--- DATA LISTING ---

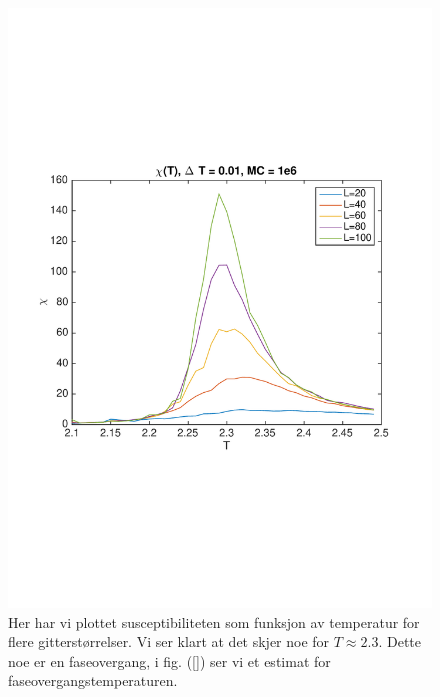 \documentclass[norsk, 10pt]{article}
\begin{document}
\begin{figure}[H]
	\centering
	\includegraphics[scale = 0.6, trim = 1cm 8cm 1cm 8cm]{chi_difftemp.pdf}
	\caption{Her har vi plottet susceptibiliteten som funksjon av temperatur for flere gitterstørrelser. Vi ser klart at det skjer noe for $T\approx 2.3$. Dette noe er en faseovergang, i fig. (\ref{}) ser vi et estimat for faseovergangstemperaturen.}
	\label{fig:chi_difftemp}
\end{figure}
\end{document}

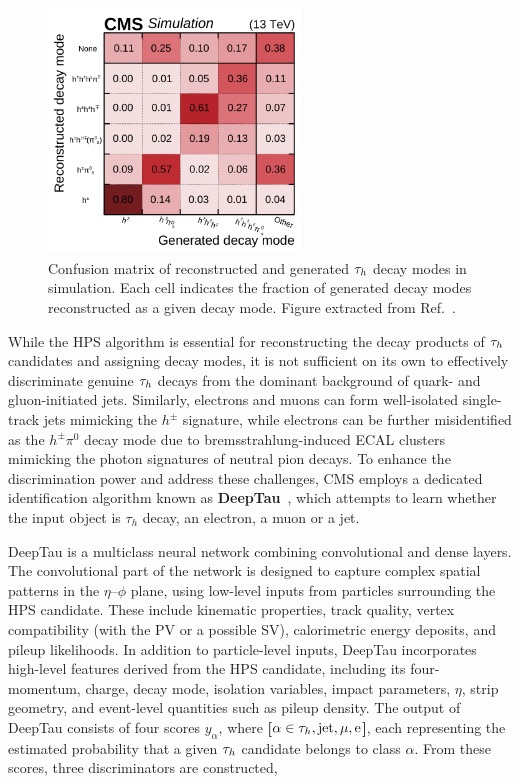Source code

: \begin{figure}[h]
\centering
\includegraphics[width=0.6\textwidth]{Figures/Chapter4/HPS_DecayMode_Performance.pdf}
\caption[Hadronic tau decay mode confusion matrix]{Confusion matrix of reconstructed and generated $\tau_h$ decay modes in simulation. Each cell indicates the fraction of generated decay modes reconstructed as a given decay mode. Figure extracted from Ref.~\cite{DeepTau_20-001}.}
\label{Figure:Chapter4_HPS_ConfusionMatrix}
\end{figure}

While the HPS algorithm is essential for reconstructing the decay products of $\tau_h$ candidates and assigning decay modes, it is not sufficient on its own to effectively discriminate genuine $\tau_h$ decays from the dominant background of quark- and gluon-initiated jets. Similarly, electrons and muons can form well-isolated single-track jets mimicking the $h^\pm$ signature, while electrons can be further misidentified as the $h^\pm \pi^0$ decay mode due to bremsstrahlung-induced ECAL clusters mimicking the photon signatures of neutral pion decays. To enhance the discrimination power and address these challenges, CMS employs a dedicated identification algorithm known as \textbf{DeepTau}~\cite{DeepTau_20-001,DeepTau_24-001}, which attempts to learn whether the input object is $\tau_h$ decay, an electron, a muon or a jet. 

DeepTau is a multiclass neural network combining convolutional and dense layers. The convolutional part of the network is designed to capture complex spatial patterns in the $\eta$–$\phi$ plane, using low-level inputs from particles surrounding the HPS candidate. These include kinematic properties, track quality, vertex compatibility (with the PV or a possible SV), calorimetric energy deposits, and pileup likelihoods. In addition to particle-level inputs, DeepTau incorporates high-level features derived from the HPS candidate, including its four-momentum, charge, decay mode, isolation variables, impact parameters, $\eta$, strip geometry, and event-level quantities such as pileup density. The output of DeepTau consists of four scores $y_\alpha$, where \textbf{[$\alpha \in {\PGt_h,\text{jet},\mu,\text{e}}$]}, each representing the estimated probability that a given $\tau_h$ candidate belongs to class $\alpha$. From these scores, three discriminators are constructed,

---

-- DESCRIPTION OF THE TASK --
How many lines in the data contain the string "label"? Respond with the number only.

-- SOLUTION TO THIS PROBLEM --
2